Nu mogen we horizon, volgens diezelfde Van Dale, ook ruimer opvatten: namelijk als grens van het gebied dat de geest kan overzien. En als we verdwijnpunt in dezelfde geest verruimen, kunnen we zeggen dat elk mens – bewust of onbewust – één majeur verdwijnpunt hanteert. Dat punt werkt richtend uit op zijn leven en tegelijk richt hij zijn leven binnen de mogelijkheden van dat verdwijnpunt in. Het zijn de perspectieflijnen die vanuit dat (on)bewust gekozen verdwijnpunt de totale ruimte aanwijzen (richten) waarbinnen hij zijn leven inricht en tot aanzijn laat komen.

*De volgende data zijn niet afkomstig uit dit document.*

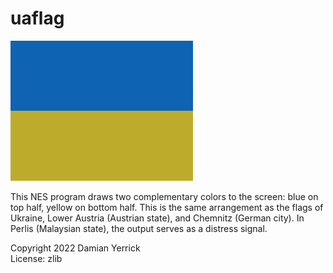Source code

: uaflag
======

![Rectangle with upper half blue and bottom half yellow](./uaflag-screenshot.png)

This NES program draws two complementary colors to the screen:
blue on top half, yellow on bottom half.  This is the same
arrangement as the flags of Ukraine, Lower Austria (Austrian state),
and Chemnitz (German city).  In Perlis (Malaysian state), the output
serves as a distress signal.

Copyright 2022 Damian Yerrick  
License: zlib
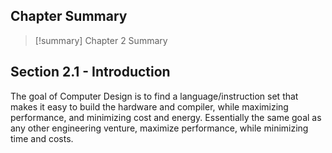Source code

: 
## Chapter Summary

>[!summary] Chapter 2 Summary
## Section 2.1 - Introduction

The goal of Computer Design is to find a language/instruction set that makes it easy to build the hardware and compiler, while maximizing performance, and minimizing cost and energy. Essentially the same goal as any other engineering venture, maximize performance, while minimizing time and costs.
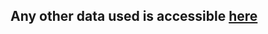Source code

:## Any other data used is accessible [here](https://qdev-cloud.phas.ubc.ca:25683/s/ncodKkyfjZoM5sq)
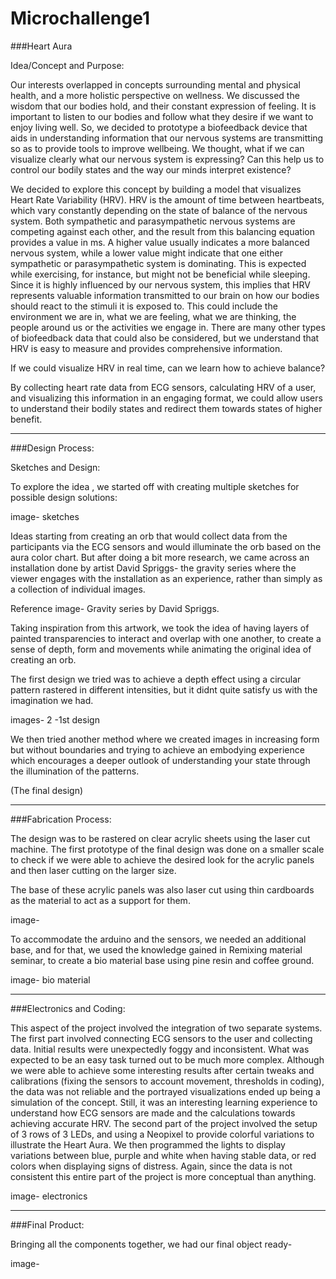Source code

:# Microchallenge1

###Heart Aura

Idea/Concept and Purpose:

Our interests overlapped in concepts surrounding mental and physical health, and a more holistic perspective on wellness. We discussed the wisdom that our bodies hold, and their constant expression of feeling. It is important to listen to our bodies and follow what they desire if we want to enjoy living well. So, we decided to prototype a biofeedback device that aids in understanding information that our nervous systems are transmitting so as to provide tools to improve wellbeing. We thought, what if we can visualize clearly what our nervous system is expressing? Can this help us to control our bodily states and the way our minds interpret existence?

We decided to explore this concept by building a model that visualizes Heart Rate Variability (HRV). HRV is the amount of time between heartbeats, which vary constantly depending on the state of balance of the nervous system. Both sympathetic and parasympathetic nervous systems are competing against each other, and the result from this balancing equation provides a value in ms. A higher value usually indicates a more balanced nervous system, while a lower value might indicate that one either sympathetic or parasympathetic system is dominating. This is expected while exercising, for instance, but might not be beneficial while sleeping. Since it is highly influenced by our nervous system, this implies that HRV represents valuable information transmitted to our brain on how our bodies should react to the stimuli it is exposed to. This could include the environment we are in, what we are feeling, what we are thinking, the people around us or the activities we engage in. There are many other types of biofeedback data that could also be considered, but we understand that HRV is easy to measure and provides comprehensive information. 
 
If we could visualize HRV in real time, can we learn how to achieve balance? 

By collecting heart rate data from ECG sensors, calculating HRV of a user, and visualizing this information in an engaging format, we could allow users to understand their bodily states and redirect them towards states of higher benefit.

---

###Design Process:

Sketches and Design:

To explore the idea , we started off with creating multiple sketches for possible design solutions: 

image- sketches 

Ideas starting from creating an orb that would collect data from the participants via the ECG sensors and would illuminate the orb based on the aura color chart. 
But after doing a bit more research, we came across an installation done by artist David Spriggs- the gravity series where the viewer engages with the installation as an experience, rather than simply as a collection of individual images.
 
Reference image- Gravity series by David Spriggs.


Taking inspiration from this artwork, we took the idea of having layers of painted transparencies to interact and overlap with one another, to create a sense of depth, form and movements while animating the original idea of creating an orb.

The first design we tried was to achieve a depth effect using a circular pattern rastered in different intensities, but it didnt quite satisfy us with the imagination we had. 


images- 2 -1st design

We then tried another method where we created images in increasing form but without boundaries and trying to achieve an embodying experience which encourages a deeper outlook of understanding your state through the illumination of the patterns.

(The final design)

---

###Fabrication Process:

The design was to be rastered on clear acrylic sheets using the laser cut machine. The first prototype of the final design was done on a smaller scale to check if we were able to achieve the desired look for the acrylic panels and then laser cutting on the larger size.

The base of these acrylic panels was also laser cut using thin cardboards as the material to act as a support for them.

image-

To accommodate the arduino and the sensors, we needed an additional base, and for that, we used the knowledge gained in Remixing material seminar, to create a bio material base using pine resin and coffee ground.

image- bio material

---

###Electronics and Coding:

This aspect of the project involved the integration of two separate systems. The first part involved connecting ECG sensors to the user and collecting data. Initial results were unexpectedly foggy and inconsistent. What was expected to be an easy task turned out to be much more complex. Although we were able to achieve some interesting results after certain tweaks and calibrations (fixing the sensors to account movement, thresholds in coding), the data was not reliable and the portrayed visualizations ended up being a simulation of the concept. Still, it was an interesting learning experience to understand how ECG sensors are made and the calculations towards achieving accurate HRV. The second part of the project involved the setup of 3 rows of 3 LEDs, and using a Neopixel to provide colorful variations to illustrate the Heart Aura. We then programmed the lights to display variations between blue, purple and white when having stable data, or red colors when displaying signs of distress. Again, since the data is not consistent this entire part of the project is more conceptual than anything. 

image- electronics

---

###Final Product:

Bringing all the components together, we had our final object ready-

image-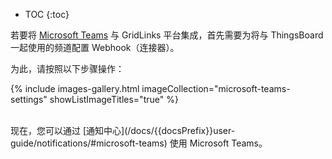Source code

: * TOC
{:toc}

若要将 [Microsoft Teams](https://www.microsoft.com/en-us/microsoft-teams/group-chat-software/) 与 GridLinks 平台集成，首先需要为将与 ThingsBoard 一起使用的频道配置 Webhook（连接器）。

为此，请按照以下步骤操作：

{% include images-gallery.html imageCollection="microsoft-teams-settings" showListImageTitles="true" %}

<br>
现在，您可以通过 [通知中心](/docs/{{docsPrefix}}user-guide/notifications/#microsoft-teams) 使用 Microsoft Teams。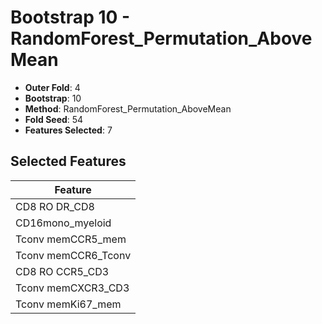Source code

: # Bootstrap 10 - RandomForest_Permutation_AboveMean

- **Outer Fold**: 4
- **Bootstrap**: 10
- **Method**: RandomForest_Permutation_AboveMean
- **Fold Seed**: 54
- **Features Selected**: 7

## Selected Features

| Feature |
|---------|
| CD8 RO DR_CD8 |
| CD16mono_myeloid |
| Tconv memCCR5_mem |
| Tconv memCCR6_Tconv |
| CD8 RO CCR5_CD3 |
| Tconv memCXCR3_CD3 |
| Tconv memKi67_mem |
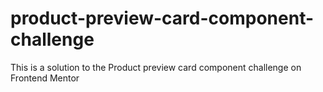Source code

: # product-preview-card-component-challenge
This is a solution to the Product preview card component challenge on Frontend Mentor

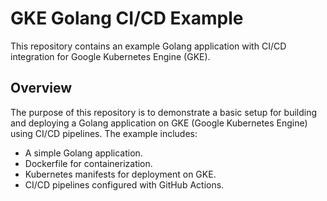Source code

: # GKE Golang CI/CD Example

This repository contains an example Golang application with CI/CD integration for Google Kubernetes Engine (GKE).

## Overview

The purpose of this repository is to demonstrate a basic setup for building and deploying a Golang application on GKE (Google Kubernetes Engine) using CI/CD pipelines. The example includes:

- A simple Golang application.
- Dockerfile for containerization.
- Kubernetes manifests for deployment on GKE.
- CI/CD pipelines configured with GitHub Actions.

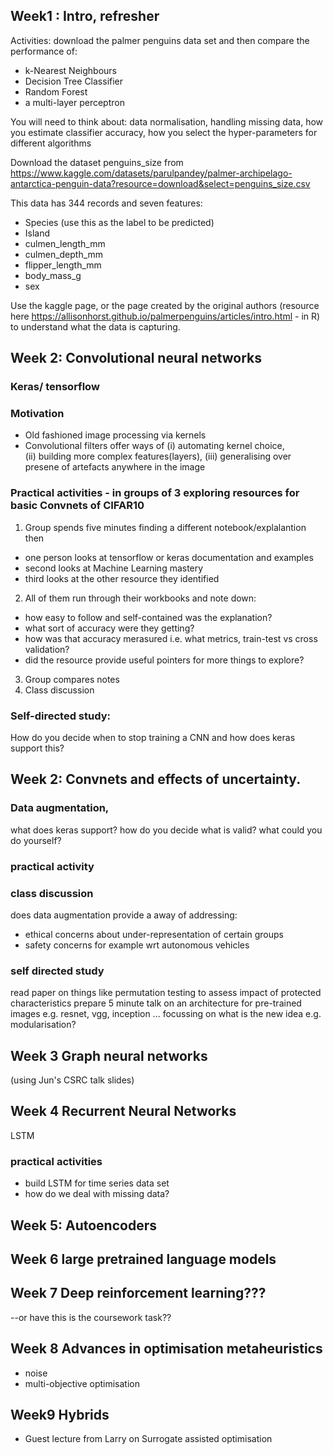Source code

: ## Week1 : Intro,  refresher 

Activities:
download the palmer penguins data set and then compare the performance of:
 - k-Nearest Neighbours
 - Decision Tree Classifier
 - Random Forest
 - a multi-layer perceptron
 
You will need to think about: data normalisation, handling missing data, how you estimate classifier accuracy, how you select the hyper-parameters for different algorithms

Download the dataset penguins_size from https://www.kaggle.com/datasets/parulpandey/palmer-archipelago-antarctica-penguin-data?resource=download&select=penguins_size.csv

This data has 344 records and seven features:
- Species (use this as the label to be predicted)
- Island
- culmen_length_mm
- culmen_depth_mm
- flipper_length_mm
- body_mass_g
- sex

Use the kaggle page, or the page created by the original authors (resource
here https://allisonhorst.github.io/palmerpenguins/articles/intro.html - in R)
to understand what the data is capturing.


## Week 2: Convolutional neural networks

### Keras/ tensorflow

### Motivation
- Old fashioned image processing via kernels
- Convolutional filters offer ways of (i) automating kernel choice,  
  (ii) building more complex  features(layers), 
  (iii) generalising over presene of artefacts anywhere in the image


### Practical activities - in groups of 3 exploring resources for basic Convnets of CIFAR10
1. Group spends five minutes finding a different notebook/explalantion then
- one person looks at tensorflow or keras documentation and examples
- second looks at Machine Learning mastery
- third looks at the other resource they identified
2. All of them run through their workbooks and note down:
- how easy to follow and self-contained was the explanation?
- what sort of accuracy were they getting?
- how was that accuracy merasured i.e. what metrics, train-test vs cross validation?
- did the resource provide useful pointers for more things to explore?

3. Group compares notes 
4. Class discussion

### Self-directed study: 
How do you decide when to stop training a CNN and how does keras support this?


## Week 2: Convnets and effects of uncertainty.

### Data augmentation,
what does keras support?
how do you decide what is valid?
what could you do yourself?

### practical activity

### class discussion
does data augmentation provide a away of addressing:
- ethical concerns about under-representation of certain groups
- safety concerns for example wrt autonomous vehicles

### self directed study
read paper on things like permutation testing to assess impact of protected characteristics
prepare 5 minute talk on an architecture for pre-trained images e.g. resnet, vgg, inception ...
focussing on what is the new idea e.g. modularisation?

## Week 3 Graph neural networks
(using Jun's CSRC talk slides)

## Week 4 Recurrent Neural Networks
 LSTM
 
 ### practical activities
 - build LSTM for time series data set
 - how do we deal with missing data?
 
 ## Week 5: Autoencoders
 
 ## Week 6 large pretrained language models
 
 ## Week 7 Deep reinforcement learning???
 --or have this is the coursework task??
 
 ## Week 8 Advances in optimisation metaheuristics 
 - noise
 - multi-objective optimisation
 
 ## Week9 Hybrids
 - Guest lecture from Larry on Surrogate assisted optimisation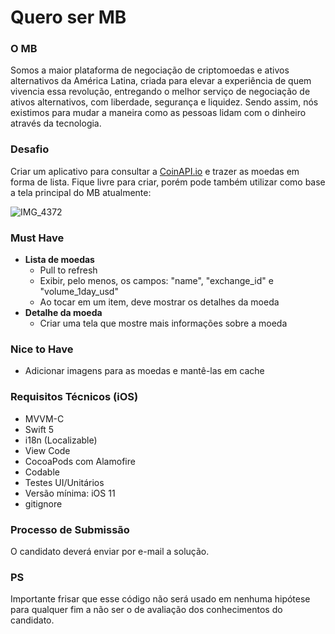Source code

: # Quero ser MB

### **O MB**
Somos a maior plataforma de negociação de criptomoedas e ativos alternativos da América Latina, criada para elevar a experiência de quem vivencia essa revolução, entregando o melhor serviço de negociação de ativos alternativos, com liberdade, segurança e liquidez. Sendo assim, nós existimos para mudar a maneira como as pessoas lidam com o dinheiro através da tecnologia.

### **Desafio**
Criar um aplicativo para consultar a [CoinAPI.io](https://docs.coinapi.io/#list-all-exchanges) e trazer as moedas em forma de lista. Fique livre para criar, porém pode também utilizar como base a tela principal do MB atualmente:

![IMG_4372](https://user-images.githubusercontent.com/63304092/99259853-62088e80-27f9-11eb-8563-57e86a37c41e.PNG)

### **Must Have**
-   **Lista de moedas**
    - Pull to refresh
    - Exibir, pelo menos, os campos: "name", "exchange_id" e "volume_1day_usd"
    - Ao tocar em um item, deve mostrar os detalhes da moeda
-   **Detalhe da moeda**
    - Criar uma tela que mostre mais informações sobre a moeda

### **Nice to Have**
- Adicionar imagens para as moedas e mantê-las em cache

### **Requisitos Técnicos (iOS)**
- MVVM-C
- Swift 5
- i18n (Localizable)
- View Code
- CocoaPods com Alamofire
- Codable
- Testes UI/Unitários
- Versão mínima: iOS 11
- gitignore

### **Processo de Submissão**
O candidato deverá enviar por e-mail a solução.

### **PS**
Importante frisar que esse código não será usado em nenhuma hipótese para qualquer fim a não ser o de avaliação dos conhecimentos do candidato.
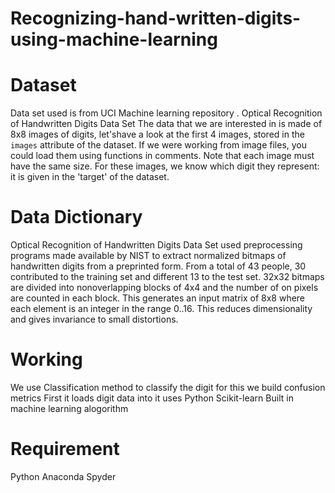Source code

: # Recognizing-hand-written-digits-using-machine-learning

 
# Dataset
Data set used is from UCI Machine learning repository .
Optical Recognition of Handwritten Digits Data Set
The data that we are interested in is made of 8x8 images of digits, let'shave a look at the first 4 images, stored in the `images` attribute of the
 dataset.  If we were working from image files, you could load them using functions in comments.  Note that each image must have the same size. For these images, we know which digit they represent: it is given in the 'target' of the dataset.

# Data Dictionary
Optical Recognition of Handwritten Digits Data Set used preprocessing programs made available by NIST to extract normalized bitmaps of handwritten digits from a preprinted form. From a total of 43 people, 30 contributed to the training set and different 13 to the test set. 32x32 bitmaps are divided into nonoverlapping blocks of 4x4 and the number of on pixels are counted in each block. This generates an input matrix of 8x8 where each element is an integer in the range 0..16. This reduces dimensionality and gives invariance to small distortions. 

# Working
We use Classification method to classify the digit for this we build confusion metrics 
First it loads digit data into  it uses Python Scikit-learn Built in machine learning alogorithm

# Requirement
Python Anaconda 
Spyder
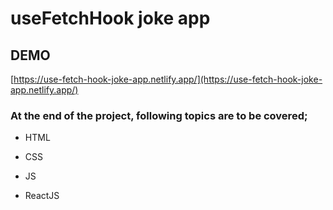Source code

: <h1>useFetchHook joke app</h1>

## DEMO

[https://use-fetch-hook-joke-app.netlify.app/](https://use-fetch-hook-joke-app.netlify.app/)


### At the end of the project, following topics are to be covered;

- HTML

- CSS

- JS

- ReactJS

Wanneer die ruimte ongemakkelijk begint aan te voelen en gaat knellen, probeert een mens aanvankelijk de bestaande perspectieflijnen op te rekken. Dat lukt natuurlijk slechts marginaal zolang hij het (samen)bindende verdwijnpunt ongemoeid laat.

De mens die méér ruimte nodig heeft, ontkomt er niet aan en moet grensverleggend aan de slag. Hij moet een nieuw verdwijnpunt kiezen op een andere horizon.
Vanuit dat nieuw gekozen verdwijnpunt kunnen oude perspectieflijnen nieuw worden opgebouwd. Tegelijkertijd is er volop ruimte om gloednieuwe perspectieflijnen te trekken. En bij elkaar helpt het hele lijnenspel nu een nieuwe en ruimere denk- en leefwereld opspannen waarbinnen de oude wereld geheel vernieuwd verwerkelijkt wordt.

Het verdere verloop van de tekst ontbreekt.